▸ **Your assignment**: Filter the listing below down to the lines with the word "significant" and copy those.

▸ **Record excerpts**:
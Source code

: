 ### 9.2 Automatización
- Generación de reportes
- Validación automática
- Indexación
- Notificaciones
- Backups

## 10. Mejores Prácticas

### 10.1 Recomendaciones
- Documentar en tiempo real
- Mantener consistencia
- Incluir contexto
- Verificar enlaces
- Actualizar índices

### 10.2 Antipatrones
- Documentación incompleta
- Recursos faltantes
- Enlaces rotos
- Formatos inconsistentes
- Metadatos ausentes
---
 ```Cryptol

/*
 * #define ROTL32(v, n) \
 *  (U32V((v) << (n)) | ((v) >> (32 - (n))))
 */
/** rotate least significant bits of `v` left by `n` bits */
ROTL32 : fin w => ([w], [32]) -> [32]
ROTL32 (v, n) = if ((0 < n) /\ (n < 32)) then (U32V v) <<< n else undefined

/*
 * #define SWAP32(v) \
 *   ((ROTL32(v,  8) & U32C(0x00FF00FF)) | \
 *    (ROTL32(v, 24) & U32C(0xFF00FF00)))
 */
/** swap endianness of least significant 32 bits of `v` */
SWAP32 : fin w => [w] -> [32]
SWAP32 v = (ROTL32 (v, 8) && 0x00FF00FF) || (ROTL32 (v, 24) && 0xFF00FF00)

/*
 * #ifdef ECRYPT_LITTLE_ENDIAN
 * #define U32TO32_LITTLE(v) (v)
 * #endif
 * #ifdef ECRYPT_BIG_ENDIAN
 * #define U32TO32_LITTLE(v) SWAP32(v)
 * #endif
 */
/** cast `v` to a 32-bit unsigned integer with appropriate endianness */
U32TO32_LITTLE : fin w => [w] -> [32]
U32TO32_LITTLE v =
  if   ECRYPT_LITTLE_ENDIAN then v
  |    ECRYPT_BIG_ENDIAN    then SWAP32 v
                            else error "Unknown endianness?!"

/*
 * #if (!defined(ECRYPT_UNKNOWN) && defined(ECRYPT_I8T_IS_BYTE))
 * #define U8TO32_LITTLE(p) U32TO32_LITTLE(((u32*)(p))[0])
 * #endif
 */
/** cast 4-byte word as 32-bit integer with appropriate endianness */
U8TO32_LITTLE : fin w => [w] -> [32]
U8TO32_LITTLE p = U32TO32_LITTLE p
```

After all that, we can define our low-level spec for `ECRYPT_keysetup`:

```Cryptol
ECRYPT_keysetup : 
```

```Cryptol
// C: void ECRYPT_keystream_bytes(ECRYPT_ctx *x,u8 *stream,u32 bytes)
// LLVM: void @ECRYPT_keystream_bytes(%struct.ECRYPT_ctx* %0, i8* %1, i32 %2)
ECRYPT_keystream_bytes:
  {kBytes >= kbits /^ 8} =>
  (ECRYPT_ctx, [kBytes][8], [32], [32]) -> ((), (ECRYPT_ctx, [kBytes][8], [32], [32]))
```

▸ **Problem solution**:
/** rotate least significant bits of `v` left by `n` bits */
/** swap endianness of least significant 32 bits of `v` */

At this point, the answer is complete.